The Militancy Threat

4 Aug 2009

Militants and separatists – not international terrorists – are the most pressing security risk to oil and gas infrastructure across sub-Saharan Africa.

Al Qaida’s North African (AQIM) cell announced in June that it had killed a British hostage, Edwin Dyer, whom it had been holding since January. AQIM said it killed Dyer after the deadline set for the release of Abu Qatada, a Jordanian cleric, held in Britain since 2005 on terrorism charges had expired.

Dyer was seized in January, with a Swiss couple and German couple, as the group traveled from a festival of nomadic culture in Mali toward the Niger border.  

Al-Qaida in the Islamic Maghreb began in Algeria as an insurrection against the country’s secular military rulers.
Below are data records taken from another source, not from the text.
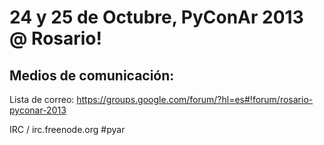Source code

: 24 y 25 de Octubre, PyConAr 2013 @ Rosario!
===========================================


Medios de comunicación:
-----------------------

Lista de correo:
https://groups.google.com/forum/?hl=es#!forum/rosario-pyconar-2013

IRC / irc.freenode.org #pyar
It has since expanded and aligned itself with the broader al-Qaida terrorist network, claiming responsibility for suicide bombings in Algeria last year and the kidnapping of two Austrian tourists in Tunisia, who were later freed in Mali. In 2003, the group's predecessor, the Salafist Group for Preaching and Combat, captured 32 European tourists and held them for a ransom of 10 million dollars. All the hostages were freed.  
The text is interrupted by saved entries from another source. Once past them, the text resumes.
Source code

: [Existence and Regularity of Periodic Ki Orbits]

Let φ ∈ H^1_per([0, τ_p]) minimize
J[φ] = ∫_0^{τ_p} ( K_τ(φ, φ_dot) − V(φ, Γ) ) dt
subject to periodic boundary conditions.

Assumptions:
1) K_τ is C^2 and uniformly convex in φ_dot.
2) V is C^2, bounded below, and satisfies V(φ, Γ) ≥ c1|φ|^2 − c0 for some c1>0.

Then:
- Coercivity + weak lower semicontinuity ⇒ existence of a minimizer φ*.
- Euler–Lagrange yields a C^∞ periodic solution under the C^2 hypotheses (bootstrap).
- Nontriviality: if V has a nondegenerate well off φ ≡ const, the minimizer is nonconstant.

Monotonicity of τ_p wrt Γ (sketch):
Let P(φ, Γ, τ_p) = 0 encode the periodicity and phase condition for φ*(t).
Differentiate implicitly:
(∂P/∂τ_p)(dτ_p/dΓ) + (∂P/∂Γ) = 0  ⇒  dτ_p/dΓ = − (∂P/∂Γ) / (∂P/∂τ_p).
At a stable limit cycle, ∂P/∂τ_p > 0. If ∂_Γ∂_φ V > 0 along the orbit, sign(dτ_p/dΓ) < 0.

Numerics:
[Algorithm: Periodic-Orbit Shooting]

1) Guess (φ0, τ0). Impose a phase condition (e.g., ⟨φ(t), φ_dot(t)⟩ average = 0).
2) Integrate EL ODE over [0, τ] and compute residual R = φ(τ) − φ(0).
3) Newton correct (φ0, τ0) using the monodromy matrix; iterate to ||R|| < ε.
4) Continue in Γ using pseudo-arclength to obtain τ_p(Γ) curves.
While international terrorism receives much media attention and targets innocent civilians to inculcate fear and thwart government accountability, it is actually a different threat – that of militancy – that poses the main security risk to oil and gas infrastructure in sub-Saharan Africa. Militants have a specific cause, for which they engage in armed aggression against an existing government. As such, the threat is less existential, more specific.
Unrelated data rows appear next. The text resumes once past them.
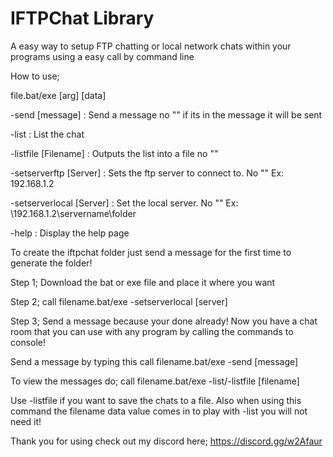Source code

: # IFTPChat Library
 A easy way to setup FTP chatting or local network chats within your programs using a easy call by command line

How to use;

file.bat/exe [arg] [data]


   -send [message]             : Send a message no "" if its in the message it will be sent
   
   -list                       : List the chat
   
   -listfile [Filename]        : Outputs the list into a file no ""
   
   -setserverftp [Server]      : Sets the ftp server to connect to. No "" Ex: 192.168.1.2
   
   -setserverlocal [Server]    : Set the local server. No "" Ex: \\192.168.1.2\servername\folder
   
   -help                       : Display the help page

To create the iftpchat folder just send a message for the first time to generate the folder!

Step 1;
Download the bat or exe file and place it where you want

Step 2;
call filename.bat/exe -setserverlocal [server]

Step 3;
Send a message because your done already! Now you have a chat room that you can use with any program by calling the commands to console!

Send a message by typing this
call filename.bat/exe -send [message]

To view the messages do;
call filename.bat/exe -list/-listfile [filename]

Use -listfile if you want to save the chats to a file. Also when using this command the filename data value comes in to play with -list you will not need it!

Thank you for using check out my discord here;
https://discord.gg/w2Afaur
To shed light on this phenomenon, this article maps recent incidents of militant action directed at global energy supplies, assesses their causes, their impact on global energy supplies, and provides some suggestions on how to mitigate the risks and create remedies.  

Mapping attacks

Considering the expanding oil frontiers in sub-Saharan Africa, the number of attacks on oil infrastructure by militants on a regular basis has been limited to two locations, the Niger Delta and Sudan during the civil war.

However, attacks on oil infrastructure are expanding offshore, with militants diversifying into piracy to make additional money. In Somalia, for example, piracy is indiscriminate, with cruise ships, fishing boats, yachts and Very Large Crude Carriers (VLCC) targeted. There were more than 100 reported pirate attacks in the busy shipping lanes off eastern and northern Somalia in 2008.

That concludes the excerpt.